Brightly beamed. “Exactly. If you make chains of them, paired across the world, you can conduct messages with almost no delay at all. But even better, if we can get them powered so they broadcast far enough, we won’t even need chains-you’d be able to communicate with the other side of the globe, immediately. People could pick up the phone and call France if they’d like and hear a voice right away.”
“And generals could communicate the movements of the enemy to their separated troops,” said Hayes.
Brightly’s smile thinned. “What a nasty idea.”

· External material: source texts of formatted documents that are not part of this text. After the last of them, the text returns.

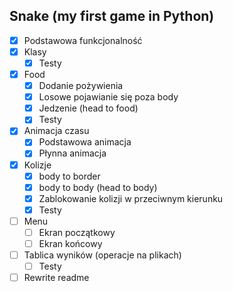 ## Snake (my first game in Python)
* [x] Podstawowa funkcjonalność
* [x] Klasy
    * [x] Testy
* [x] Food
    * [x] Dodanie pożywienia
    * [x] Losowe pojawianie się poza body
    * [x] Jedzenie (head to food)
    * [x] Testy
* [x] Animacja czasu
    * [x] Podstawowa animacja
    * [x] Płynna animacja
* [x] Kolizje
    * [x] body to border
    * [x] body to body (head to body)
    * [x] Zablokowanie kolizji w przeciwnym kierunku
    * [x] Testy
* [ ] Menu
    * [ ] Ekran początkowy
    * [ ] Ekran końcowy
* [ ] Tablica wyników (operacje na plikach)
    * [ ] Testy
* [ ] Rewrite readme
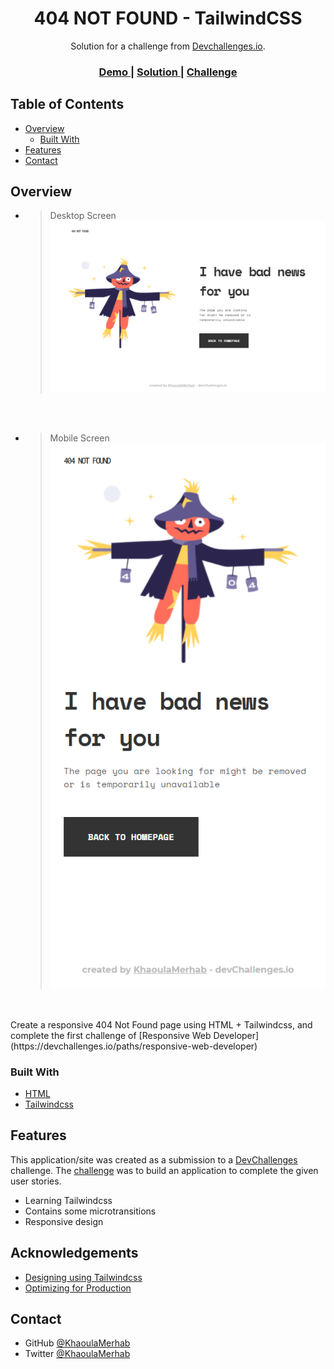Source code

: <h1 align="center">404 NOT FOUND - TailwindCSS</h1>

<div align="center">
   Solution for a challenge from  <a href="http://devchallenges.io" target="_blank">Devchallenges.io</a>.
</div>

<div align="center">
  <h3>
    <a href="https://ecstatic-knuth-e4b8da.netlify.app">
      Demo
    </a>
    <span> | </span>
    <a href="#">
      Solution
    </a>
    <span> | </span>
    <a href="https://devchallenges.io/challenges/wBunSb7FPrIepJZAg0sY">
      Challenge
    </a>
  </h3>
</div>

<!-- TABLE OF CONTENTS -->

## Table of Contents

- [Overview](#overview)
  - [Built With](#built-with)
- [Features](#features)
- [Contact](#contact)

<!-- OVERVIEW -->

## Overview

   - > Desktop Screen
![screenshot](https://github.com/KhaoulaMerhab/404NotFound/blob/main/404NotFound-tailwindCSS/public/img/screencapture-ecstatic-knuth-e4b8da-netlify-app-2021-09-12-20_55_44.png)
<br/>
<br/>

   - > Mobile Screen
![screenshot](https://github.com/KhaoulaMerhab/404NotFound/blob/main/404NotFound-tailwindCSS/public/img/screencapture-ecstatic-knuth-e4b8da-netlify-app-2021-09-12-20_57_04.png)
<br/>
<br/>
Create a responsive 404 Not Found page using HTML + Tailwindcss, and complete the first challenge of 
[Responsive Web Developer](https://devchallenges.io/paths/responsive-web-developer)

### Built With

<!-- This section should list any major frameworks that you built your project using. Here are a few examples.-->

- [HTML](https://developer.mozilla.org/en-US/docs/Web/HTML) 
- [Tailwindcss](https://tailwindcss.com/)

## Features

<!-- List the features of your application or follow the template. Don't share the figma file here :) -->

This application/site was created as a submission to a [DevChallenges](https://devchallenges.io/challenges) challenge. The [challenge](https://devchallenges.io/challenges/wBunSb7FPrIepJZAg0sY) was to build an application to complete the given user stories.

- Learning Tailwindcss
- Contains some microtransitions 
- Responsive design 

## Acknowledgements

<!-- This section should list any articles or add-ons/plugins that helps you to complete the project. This is optional but it will help you in the future. For exmpale -->

- [Designing using Tailwindcss](https://tailwindcss.com/)
- [Optimizing for Production](https://tailwindcss.com/docs/optimizing-for-production)

## Contact

- GitHub [@KhaoulaMerhab](https://github.com/KhaoulaMerhab)
- Twitter [@KhaoulaMerhab](https://twitter.com/KhaoulaMerhab)
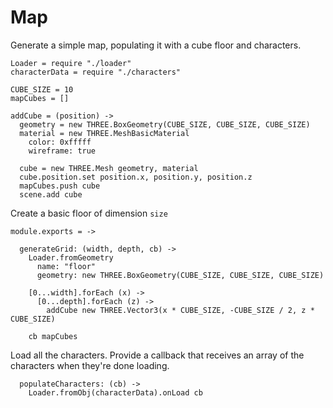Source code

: Map
===

Generate a simple map, populating it with a cube floor and characters.

    Loader = require "./loader"
    characterData = require "./characters"

    CUBE_SIZE = 10
    mapCubes = []

    addCube = (position) ->
      geometry = new THREE.BoxGeometry(CUBE_SIZE, CUBE_SIZE, CUBE_SIZE)
      material = new THREE.MeshBasicMaterial
        color: 0xfffff
        wireframe: true

      cube = new THREE.Mesh geometry, material
      cube.position.set position.x, position.y, position.z
      mapCubes.push cube
      scene.add cube

Create a basic floor of dimension `size`

    module.exports = ->

      generateGrid: (width, depth, cb) ->
        Loader.fromGeometry 
          name: "floor" 
          geometry: new THREE.BoxGeometry(CUBE_SIZE, CUBE_SIZE, CUBE_SIZE)
        
        [0...width].forEach (x) ->
          [0...depth].forEach (z) ->
            addCube new THREE.Vector3(x * CUBE_SIZE, -CUBE_SIZE / 2, z * CUBE_SIZE)

        cb mapCubes

Load all the characters. Provide a callback that receives an array
of the characters when they're done loading. 

      populateCharacters: (cb) ->
        Loader.fromObj(characterData).onLoad cb
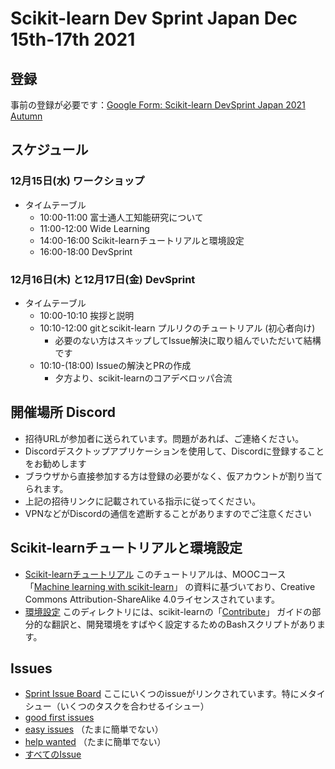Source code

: # Scikit-learn Dev Sprint Japan Dec 15th-17th 2021

## 登録

事前の登録が必要です：[Google Form: Scikit-learn DevSprint Japan 2021 Autumn](https://docs.google.com/forms/d/e/1FAIpQLSfTSX9WCwGScQwyEAFpjGNtZjqIy0uyLoNXCyaQYFmFVMc8cg/viewform)

## スケジュール

### 12月15日(水) ワークショップ

- タイムテーブル
  - 10:00-11:00 富士通人工知能研究について
  - 11:00-12:00 Wide Learning
  - 14:00-16:00 Scikit-learnチュートリアルと環境設定
  - 16:00-18:00 DevSprint

### 12月16日(木) と12月17日(金) DevSprint　

- タイムテーブル
  - 10:00-10:10 挨拶と説明
  - 10:10-12:00 gitとscikit-learn プルリクのチュートリアル (初心者向け)
    - 必要のない方はスキップしてIssue解決に取り組んでいただいて結構です
  - 10:10-(18:00) Issueの解決とPRの作成
    - 夕方より、scikit-learnのコアデベロッパ合流

## 開催場所 Discord

- 招待URLが参加者に送られています。問題があれば、ご連絡ください。
- Discordデスクトップアプリケーションを使用して、Discordに登録することをお勧めします
- ブラウザから直接参加する方は登録の必要がなく、仮アカウントが割り当てられます。
- 上記の招待リンクに記載されている指示に従ってください。 
- VPNなどがDiscordの通信を遮断することがありますのでご注意ください

## Scikit-learnチュートリアルと環境設定

- [Scikit-learnチュートリアル](https://github.com/scikit-learn-inria-fondation/FujitsuSprintMay2021/blob/main/scikit-learn-intro)
  このチュートリアルは、MOOCコース 「[Machine learning with scikit-learn](https://www.fun-mooc.fr/fr/cours/machine-learning-python-scikit-learn/)」 の資料に基づいており、Creative Commons Attribution-ShareAlike 4.0ライセンスされています。
- [環境設定](https://github.com/scikit-learn-inria-fondation/FujitsuSprintMay2021/blob/main/dev-setup)
  このディレクトリには、scikit-learnの「[Contribute](https://scikit-learn.org/stable/developers/contributing.html)」 ガイドの部分的な翻訳と、開発環境をすばやく設定するためのBashスクリプトがあります。
  
## Issues

- [Sprint Issue Board](https://github.com/scikit-learn-inria-fondation/FujitsuSprintDec2021/projects/1)
  ここにいくつのissueがリンクされています。特にメタイシュー（いくつのタスクを合わせるイシュー）
- [good first issues](https://github.com/scikit-learn/scikit-learn/labels/good%20first%20issue)
- [easy issues](https://github.com/scikit-learn/scikit-learn/labels/Easy) （たまに簡単でない）
- [help wanted](https://github.com/scikit-learn/scikit-learn/labels/help%20wanted) （たまに簡単でない）
- [すべてのIssue](https://github.com/scikit-learn/scikit-learn/issues)

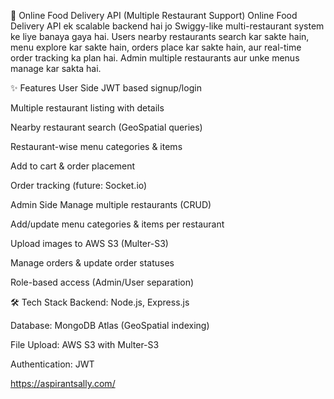 🍔 Online Food Delivery API (Multiple Restaurant Support)
Online Food Delivery API ek scalable backend hai jo Swiggy-like multi-restaurant system ke liye banaya gaya hai.
Users nearby restaurants search kar sakte hain, menu explore kar sakte hain, orders place kar sakte hain, aur real-time order tracking ka plan hai.
Admin multiple restaurants aur unke menus manage kar sakta hai.

✨ Features
User Side
JWT based signup/login

Multiple restaurant listing with details

Nearby restaurant search (GeoSpatial queries)

Restaurant-wise menu categories & items

Add to cart & order placement

Order tracking (future: Socket.io)

Admin Side
Manage multiple restaurants (CRUD)

Add/update menu categories & items per restaurant

Upload images to AWS S3 (Multer-S3)

Manage orders & update order statuses

Role-based access (Admin/User separation)

🛠 Tech Stack
Backend: Node.js, Express.js

Database: MongoDB Atlas (GeoSpatial indexing)

File Upload: AWS S3 with Multer-S3

Authentication: JWT

https://aspirantsally.com/
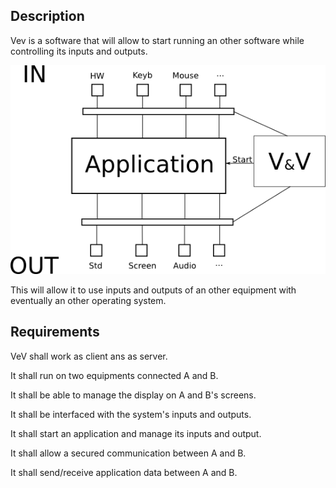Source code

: Description
---

Vev is a software that will allow to start running an other software while controlling its inputs and outputs. 

![VeV run and manage software inputs/outputs](vev-n-sw.png "VeV & software")

This will allow it to use inputs and outputs of an other equipment with eventually an other operating system.

Requirements
---

VeV shall work as client ans as server.

It shall run on two equipments connected A and B.

It shall be able to manage the display on A and B's screens.

It shall be interfaced with the system's inputs and outputs.

It shall start an application and manage its inputs and output.

It shall allow a secured communication between A and B.

It shall send/receive application data between A and B.

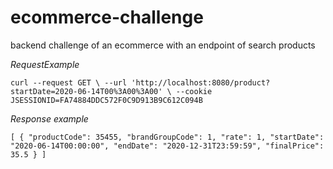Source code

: # ecommerce-challenge
backend challenge of an ecommerce with an endpoint of search products


_RequestExample_

`curl --request GET \
--url 'http://localhost:8080/product?startDate=2020-06-14T00%3A00%3A00' \
--cookie JSESSIONID=FA74884DDC572F0C9D913B9C612C094B`

_Response example_

`[
{
"productCode": 35455,
"brandGroupCode": 1,
"rate": 1,
"startDate": "2020-06-14T00:00:00",
"endDate": "2020-12-31T23:59:59",
"finalPrice": 35.5
}
]`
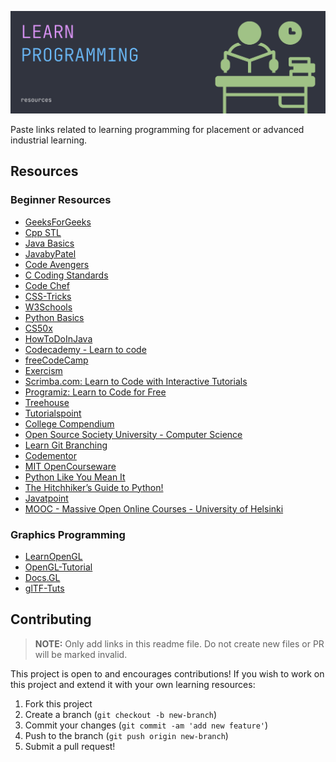 ![Intro](banner.png)

Paste links related to learning programming for placement or advanced industrial learning.



## Resources

### Beginner Resources
* [GeeksForGeeks](https://www.geeksforgeeks.org/)
* [Cpp STL](https://www.tutorialspoint.com/cpp_standard_library/index.htm)
* [Java Basics](https://www.tutorialspoint.com/java/index.htm)
* [JavabyPatel](https://javabypatel.blogspot.com/)
* [Code Avengers](https://www.codeavengers.com/)
* [C Coding Standards](https://users.ece.cmu.edu/~eno/coding/CCodingStandard.html#pnames)
* [Code Chef](https://www.codechef.com/)
* [CSS-Tricks](https://css-tricks.com/)
* [W3Schools](https://www.w3schools.com/)
* [Python Basics](https://www.w3schools.com/python/)
* [CS50x](https://cs50.harvard.edu/x/2021/)
* [HowToDoInJava](https://howtodoinjava.com/)
* [Codecademy - Learn to code](https://www.codecademy.com/)
* [freeCodeCamp](https://www.freecodecamp.org)
* [Exercism](https://exercism.org/)
* [Scrimba.com: Learn to Code with Interactive Tutorials](https://scrimba.com)
* [Programiz: Learn to Code for Free](https://programiz.com)
* [Treehouse](https://teamtreehouse.com/)
* [Tutorialspoint](https://tutorialspoint.com)
* [College Compendium](https://collegecompendium.org/)
* [Open Source Society University - Computer Science](https://github.com/ossu/computer-science)
* [Learn Git Branching](https://learngitbranching.js.org/)
* [Codementor](https://www.codementor.io/)
* [MIT OpenCourseware](https://ocw.mit.edu/courses/electrical-engineering-and-computer-science/)
* [Python Like You Mean It](https://www.pythonlikeyoumeanit.com/)
* [The Hitchhiker’s Guide to Python!](https://python-guide.readthedocs.io/en/latest/)
* [Javatpoint](https://www.javatpoint.com/)
* [MOOC - Massive Open Online Courses - University of Helsinki](https://www.mooc.fi/en/)

### Graphics Programming
* [LearnOpenGL](https://learnopengl.com/)
* [OpenGL-Tutorial](http://www.opengl-tutorial.org/)
* [Docs.GL](http://docs.gl/)
* [glTF-Tuts](https://github.com/KhronosGroup/glTF-Tutorials)

## Contributing
> **NOTE:** Only add links in this readme file. Do not create new files or PR will be marked invalid.

This project is open to and encourages contributions!  If you wish to work on this project and extend it with your own learning resources:

1.  Fork this project
2.  Create a branch (`git checkout -b new-branch`)
3.  Commit your changes (`git commit -am 'add new feature'`)
4.  Push to the branch (`git push origin new-branch`)
5.  Submit a pull request!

“Yet a lucrative one, isn’t it?”
“Possibly,” said Brightly. “The military possibilities of the Siblings have not gone unacknowledged. But we can’t decide what people do with the things we make, can we? Is that burden for us to bear?” Somehow his smile became even more placid.
“How many does the government have now?” asked Hayes flatly.
“Oh, none. These are prototypes, and crude ones at that. We’re experiencing some mathematical problems. Theoretically, they shouldn’t be limited at all, by either time or duration, and we still haven’t increased the range as much as we’d like… but we’re still figuring it out. We won’t be ready to go into production for a year, at least.”
“And what does that take?” asked Hayes.
“Well, that’s a bit more complicated,” said Brightly, turning off his lamp. “Apparently it involves some very hot temperatures, some high-speed collisions of some very small things, and some very tricky math. Of a sort.”
“Of a sort?”
“Yes. You see, they had to make up a new kind.”
“A new kind of what?”
“Of math,” said Brightly simply.
“Of math?”
“Oh, yes.”
“How did they do that?”
“Come now, Hayes,” said Brightly. “Surely you can’t have forgotten our patron saint?”
Hayes thought, then rolled his eyes. “Kulahee, again.”
“Yes. The man spent hours and hours toying with equations. Making numbers do things they’d never done before. It’s taken years to decode some of his scribbling, but we did it. And now we can stand on the shoulders of his giant figure, and move the very stars.”